Start of Supplied records

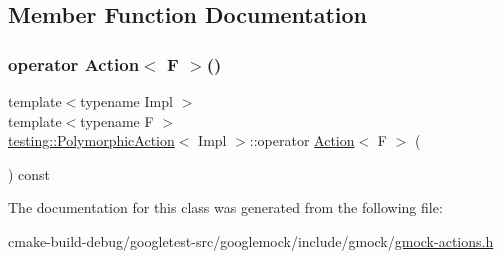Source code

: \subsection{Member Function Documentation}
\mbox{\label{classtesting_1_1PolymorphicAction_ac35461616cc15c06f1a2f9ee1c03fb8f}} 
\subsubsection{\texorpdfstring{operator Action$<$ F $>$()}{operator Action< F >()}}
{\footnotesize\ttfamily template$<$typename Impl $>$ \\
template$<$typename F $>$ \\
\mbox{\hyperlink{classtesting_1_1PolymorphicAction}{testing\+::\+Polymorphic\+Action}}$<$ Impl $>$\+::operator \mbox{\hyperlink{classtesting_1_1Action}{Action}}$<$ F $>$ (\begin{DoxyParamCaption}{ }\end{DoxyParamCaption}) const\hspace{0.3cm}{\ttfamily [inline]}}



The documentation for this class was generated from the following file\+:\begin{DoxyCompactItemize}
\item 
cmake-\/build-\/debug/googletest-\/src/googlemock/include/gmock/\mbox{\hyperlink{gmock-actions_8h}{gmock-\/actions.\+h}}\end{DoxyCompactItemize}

End of Supplied records

▶ _Exercise prompt_:
Would you please repeat the lines from the one with "template$<$typename Impl $>$ \\" through the last line of the listing above, exactly and with nothing else?

▶ _Reply_:
{\footnotesize\ttfamily template$<$typename Impl $>$ \\
template$<$typename F $>$ \\
\mbox{\hyperlink{classtesting_1_1PolymorphicAction}{testing\+::\+Polymorphic\+Action}}$<$ Impl $>$\+::operator \mbox{\hyperlink{classtesting_1_1Action}{Action}}$<$ F $>$ (\begin{DoxyParamCaption}{ }\end{DoxyParamCaption}) const\hspace{0.3cm}{\ttfamily [inline]}}



The documentation for this class was generated from the following file\+:\begin{DoxyCompactItemize}
\item 
cmake-\/build-\/debug/googletest-\/src/googlemock/include/gmock/\mbox{\hyperlink{gmock-actions_8h}{gmock-\/actions.\+h}}\end{DoxyCompactItemize}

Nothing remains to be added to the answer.